Hi! The question is of a theoretical nature. Maybe someone knows or there is a material where a transformer model is described for dummies, so that one pass could be calculated in Excel. With examples, for example, there are 5 sentences, positional coding takes place here, as a result, the matrix of so-and-so. I am especially interested in how Q, K, V and all this magic appear. Is there a matrix of sentences or individual words at the output of the encoder? And how does the decoder turn the matrix into text?

Hello :slightly_smiling_face:

First, I’d recommend Jay Alammar’s wonderful “The Illustrated Transformer” (also in YouTube form, if you’re more of a video person).

Regarding your more specific question, the Transformer has a set vocabulary of words (or subwords, as is more common nowadays).
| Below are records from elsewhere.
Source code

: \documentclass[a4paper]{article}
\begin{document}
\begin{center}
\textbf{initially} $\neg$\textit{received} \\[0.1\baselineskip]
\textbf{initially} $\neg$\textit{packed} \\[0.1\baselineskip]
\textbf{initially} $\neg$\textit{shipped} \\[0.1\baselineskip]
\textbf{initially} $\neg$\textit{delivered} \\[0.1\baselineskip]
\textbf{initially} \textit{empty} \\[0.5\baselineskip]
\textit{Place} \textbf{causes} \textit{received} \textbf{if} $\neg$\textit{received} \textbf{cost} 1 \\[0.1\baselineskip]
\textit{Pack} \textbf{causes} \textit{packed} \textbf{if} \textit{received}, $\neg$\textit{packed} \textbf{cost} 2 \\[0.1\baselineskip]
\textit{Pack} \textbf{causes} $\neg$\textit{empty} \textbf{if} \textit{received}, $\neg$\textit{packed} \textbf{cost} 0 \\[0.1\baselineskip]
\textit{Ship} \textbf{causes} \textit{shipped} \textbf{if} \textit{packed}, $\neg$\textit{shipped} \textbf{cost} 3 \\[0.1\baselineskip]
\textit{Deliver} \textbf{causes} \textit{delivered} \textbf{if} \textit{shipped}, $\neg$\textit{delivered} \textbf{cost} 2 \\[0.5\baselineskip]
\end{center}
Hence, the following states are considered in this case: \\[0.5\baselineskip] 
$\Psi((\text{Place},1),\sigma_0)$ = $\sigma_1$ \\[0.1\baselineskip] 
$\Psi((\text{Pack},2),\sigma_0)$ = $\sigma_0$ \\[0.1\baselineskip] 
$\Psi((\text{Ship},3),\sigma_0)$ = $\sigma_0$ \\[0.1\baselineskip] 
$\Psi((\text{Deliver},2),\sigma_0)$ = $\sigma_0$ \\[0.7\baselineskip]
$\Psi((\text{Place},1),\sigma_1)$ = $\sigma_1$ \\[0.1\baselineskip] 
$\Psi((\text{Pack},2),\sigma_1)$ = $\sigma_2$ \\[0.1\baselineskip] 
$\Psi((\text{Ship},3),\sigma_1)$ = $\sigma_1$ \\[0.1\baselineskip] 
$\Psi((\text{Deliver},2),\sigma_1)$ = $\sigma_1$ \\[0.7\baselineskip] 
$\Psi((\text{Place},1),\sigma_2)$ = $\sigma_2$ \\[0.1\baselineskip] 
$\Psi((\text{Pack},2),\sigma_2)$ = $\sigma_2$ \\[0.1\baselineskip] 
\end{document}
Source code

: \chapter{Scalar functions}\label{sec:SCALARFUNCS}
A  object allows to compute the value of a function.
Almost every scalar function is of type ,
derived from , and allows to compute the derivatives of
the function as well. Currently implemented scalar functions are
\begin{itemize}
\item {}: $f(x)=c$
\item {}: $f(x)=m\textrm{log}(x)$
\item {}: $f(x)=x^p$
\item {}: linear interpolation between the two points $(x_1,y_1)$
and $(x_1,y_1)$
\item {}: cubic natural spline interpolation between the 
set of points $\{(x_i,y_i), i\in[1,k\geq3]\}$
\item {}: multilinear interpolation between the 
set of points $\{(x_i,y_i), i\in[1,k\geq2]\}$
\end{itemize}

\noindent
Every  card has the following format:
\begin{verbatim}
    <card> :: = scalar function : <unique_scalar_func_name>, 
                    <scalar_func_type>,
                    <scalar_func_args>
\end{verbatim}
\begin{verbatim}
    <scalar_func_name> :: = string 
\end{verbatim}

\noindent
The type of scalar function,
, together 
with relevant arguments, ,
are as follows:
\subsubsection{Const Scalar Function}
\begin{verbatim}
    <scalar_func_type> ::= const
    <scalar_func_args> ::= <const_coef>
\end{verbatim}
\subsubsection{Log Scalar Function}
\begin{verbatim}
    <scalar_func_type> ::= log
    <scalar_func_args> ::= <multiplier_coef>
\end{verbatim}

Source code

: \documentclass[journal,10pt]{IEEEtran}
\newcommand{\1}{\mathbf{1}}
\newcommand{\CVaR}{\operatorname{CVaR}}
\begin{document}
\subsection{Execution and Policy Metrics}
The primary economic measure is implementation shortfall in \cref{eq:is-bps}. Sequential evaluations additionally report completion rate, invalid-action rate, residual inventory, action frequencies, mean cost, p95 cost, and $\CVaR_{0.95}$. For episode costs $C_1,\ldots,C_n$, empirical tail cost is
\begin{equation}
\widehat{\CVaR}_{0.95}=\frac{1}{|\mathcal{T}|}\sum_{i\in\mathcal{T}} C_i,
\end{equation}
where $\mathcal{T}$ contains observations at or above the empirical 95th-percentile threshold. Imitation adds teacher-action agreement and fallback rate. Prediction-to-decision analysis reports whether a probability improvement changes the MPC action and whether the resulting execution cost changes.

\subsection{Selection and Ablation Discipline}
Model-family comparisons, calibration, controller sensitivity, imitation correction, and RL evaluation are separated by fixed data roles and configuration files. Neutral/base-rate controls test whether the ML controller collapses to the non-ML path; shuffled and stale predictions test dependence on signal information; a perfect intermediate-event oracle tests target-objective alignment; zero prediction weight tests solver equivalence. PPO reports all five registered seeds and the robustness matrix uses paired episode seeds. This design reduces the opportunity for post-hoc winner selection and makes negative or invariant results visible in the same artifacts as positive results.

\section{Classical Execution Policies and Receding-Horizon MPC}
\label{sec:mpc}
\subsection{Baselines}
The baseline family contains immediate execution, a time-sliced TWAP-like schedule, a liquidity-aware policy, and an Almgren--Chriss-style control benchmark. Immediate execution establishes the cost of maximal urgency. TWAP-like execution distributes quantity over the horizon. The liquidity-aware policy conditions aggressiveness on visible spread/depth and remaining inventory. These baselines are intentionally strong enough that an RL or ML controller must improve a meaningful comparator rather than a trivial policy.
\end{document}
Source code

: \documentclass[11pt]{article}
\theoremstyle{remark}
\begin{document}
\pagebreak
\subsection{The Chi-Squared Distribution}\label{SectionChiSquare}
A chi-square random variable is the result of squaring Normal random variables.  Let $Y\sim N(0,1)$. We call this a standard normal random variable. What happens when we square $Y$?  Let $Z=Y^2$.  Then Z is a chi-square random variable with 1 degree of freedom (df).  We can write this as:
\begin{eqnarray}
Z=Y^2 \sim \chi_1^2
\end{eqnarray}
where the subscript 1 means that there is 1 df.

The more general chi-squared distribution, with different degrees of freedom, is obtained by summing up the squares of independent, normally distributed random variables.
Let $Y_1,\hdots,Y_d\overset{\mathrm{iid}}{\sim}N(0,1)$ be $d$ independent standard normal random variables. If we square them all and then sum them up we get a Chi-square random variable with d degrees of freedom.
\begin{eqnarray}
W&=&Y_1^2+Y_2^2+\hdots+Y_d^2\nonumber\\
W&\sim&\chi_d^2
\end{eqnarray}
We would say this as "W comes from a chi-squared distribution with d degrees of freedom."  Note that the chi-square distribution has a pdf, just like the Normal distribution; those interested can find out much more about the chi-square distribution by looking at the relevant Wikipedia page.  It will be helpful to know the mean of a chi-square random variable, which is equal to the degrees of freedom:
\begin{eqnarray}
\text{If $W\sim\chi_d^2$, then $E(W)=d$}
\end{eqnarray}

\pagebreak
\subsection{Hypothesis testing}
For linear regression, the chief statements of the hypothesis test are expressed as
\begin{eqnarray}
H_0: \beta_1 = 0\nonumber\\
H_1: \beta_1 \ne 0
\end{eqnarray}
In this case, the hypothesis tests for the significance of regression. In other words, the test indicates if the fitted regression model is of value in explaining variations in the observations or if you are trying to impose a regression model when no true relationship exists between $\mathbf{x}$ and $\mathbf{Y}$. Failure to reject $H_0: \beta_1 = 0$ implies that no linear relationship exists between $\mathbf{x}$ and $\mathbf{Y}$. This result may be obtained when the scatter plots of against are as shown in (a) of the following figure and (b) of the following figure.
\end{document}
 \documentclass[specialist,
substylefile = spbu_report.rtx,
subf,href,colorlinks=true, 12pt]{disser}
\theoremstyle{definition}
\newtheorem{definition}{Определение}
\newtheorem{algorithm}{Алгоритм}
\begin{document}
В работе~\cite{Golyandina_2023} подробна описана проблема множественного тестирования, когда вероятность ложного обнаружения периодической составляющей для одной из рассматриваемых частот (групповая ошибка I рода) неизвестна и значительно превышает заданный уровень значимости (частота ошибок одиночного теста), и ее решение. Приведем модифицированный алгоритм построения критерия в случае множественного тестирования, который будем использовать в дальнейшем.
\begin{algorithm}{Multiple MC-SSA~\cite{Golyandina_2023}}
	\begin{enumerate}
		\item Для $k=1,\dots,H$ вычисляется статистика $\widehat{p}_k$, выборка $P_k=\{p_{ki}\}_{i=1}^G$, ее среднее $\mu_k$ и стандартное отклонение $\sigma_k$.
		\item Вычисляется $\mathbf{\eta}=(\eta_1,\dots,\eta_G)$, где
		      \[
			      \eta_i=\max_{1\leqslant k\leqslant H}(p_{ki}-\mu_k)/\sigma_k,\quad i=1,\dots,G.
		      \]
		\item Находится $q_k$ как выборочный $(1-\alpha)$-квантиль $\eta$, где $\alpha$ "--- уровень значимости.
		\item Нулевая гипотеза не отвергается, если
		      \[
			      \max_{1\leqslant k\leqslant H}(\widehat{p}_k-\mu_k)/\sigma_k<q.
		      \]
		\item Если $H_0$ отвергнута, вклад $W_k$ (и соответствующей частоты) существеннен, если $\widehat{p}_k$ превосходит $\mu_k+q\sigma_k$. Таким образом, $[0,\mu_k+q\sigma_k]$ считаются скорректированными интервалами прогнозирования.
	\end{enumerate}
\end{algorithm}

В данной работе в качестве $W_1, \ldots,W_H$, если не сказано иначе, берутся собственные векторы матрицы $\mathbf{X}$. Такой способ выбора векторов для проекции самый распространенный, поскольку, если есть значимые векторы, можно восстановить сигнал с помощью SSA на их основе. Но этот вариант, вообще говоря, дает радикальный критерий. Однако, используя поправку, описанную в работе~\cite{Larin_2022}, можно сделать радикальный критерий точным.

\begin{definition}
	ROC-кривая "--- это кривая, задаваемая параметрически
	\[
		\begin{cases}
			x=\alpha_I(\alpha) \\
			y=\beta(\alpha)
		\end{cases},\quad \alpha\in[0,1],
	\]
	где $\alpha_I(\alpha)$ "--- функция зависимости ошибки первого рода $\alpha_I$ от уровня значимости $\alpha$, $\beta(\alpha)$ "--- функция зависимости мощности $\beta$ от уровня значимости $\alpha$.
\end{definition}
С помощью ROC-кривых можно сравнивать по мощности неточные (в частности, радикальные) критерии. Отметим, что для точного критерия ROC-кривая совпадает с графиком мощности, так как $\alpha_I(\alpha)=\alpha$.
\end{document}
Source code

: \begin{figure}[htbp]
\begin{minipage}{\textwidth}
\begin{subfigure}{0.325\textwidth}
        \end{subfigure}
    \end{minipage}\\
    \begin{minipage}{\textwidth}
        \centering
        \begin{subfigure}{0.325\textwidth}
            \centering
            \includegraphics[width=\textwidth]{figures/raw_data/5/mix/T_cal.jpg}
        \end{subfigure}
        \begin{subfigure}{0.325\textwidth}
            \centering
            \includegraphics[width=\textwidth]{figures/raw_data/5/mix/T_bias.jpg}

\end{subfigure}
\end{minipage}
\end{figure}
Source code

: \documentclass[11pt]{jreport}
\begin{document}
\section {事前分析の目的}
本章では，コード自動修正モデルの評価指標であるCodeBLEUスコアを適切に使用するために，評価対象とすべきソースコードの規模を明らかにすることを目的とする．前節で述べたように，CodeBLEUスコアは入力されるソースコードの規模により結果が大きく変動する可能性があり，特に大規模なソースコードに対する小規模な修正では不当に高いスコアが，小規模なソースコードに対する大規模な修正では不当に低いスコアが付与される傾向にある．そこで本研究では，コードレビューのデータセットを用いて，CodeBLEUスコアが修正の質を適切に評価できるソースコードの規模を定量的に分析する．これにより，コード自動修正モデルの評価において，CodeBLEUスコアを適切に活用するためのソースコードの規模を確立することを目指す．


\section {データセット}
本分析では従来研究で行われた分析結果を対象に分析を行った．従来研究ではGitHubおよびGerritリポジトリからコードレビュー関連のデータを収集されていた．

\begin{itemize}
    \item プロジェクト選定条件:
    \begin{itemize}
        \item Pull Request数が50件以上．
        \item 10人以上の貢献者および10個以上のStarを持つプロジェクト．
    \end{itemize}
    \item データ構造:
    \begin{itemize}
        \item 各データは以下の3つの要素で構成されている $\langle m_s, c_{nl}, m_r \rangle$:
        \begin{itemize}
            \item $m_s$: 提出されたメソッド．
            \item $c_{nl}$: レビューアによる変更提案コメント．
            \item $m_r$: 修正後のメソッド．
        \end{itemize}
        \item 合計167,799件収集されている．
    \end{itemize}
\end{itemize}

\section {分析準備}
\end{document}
For example, BERT has around 30,000 subwords in its vocabulary. We also have mappings from word to index and index to word, so we can convert between them. The Transformer’s decoder has a softmax layer at the end, which gives a probability distribution across all words in the vocabulary, with every index corresponding to a word. Once we pick an index, we use our mapping to get the corresponding word.

Okay, good. But according to the article, a vector is built there for each word, how is its dimension and values determined? Is it just a 1 among 0 in a sentence? And at the output of the encoder we get a probability distribution obtained from these vectors using the mechanism of self-attention? And how are K, V and Q defined? Randomly, and then they are trained? It’s just that all the articles show colored cubes as vectors, but there are no specific examples of converting numeric vectors anywhere.

The dimension of the word vectors, d_{model}, is a hyperparameter. In the Transformer paper, d_{model} = 512. Word vectors are initialized randomly, and then learned during training.

The output of the encoder is called the “context vector”, which isn’t comprised of probabilities, but of logits. This vector “remembers the important parts” of the input.

Q, K, and V are matrices are that defined to be the result of taking the packing of word embeddings x_{1}, \ldots, x_{n} into a matrix X, and then multiplying X by learned weight matrices W_Q, W_K, W_V.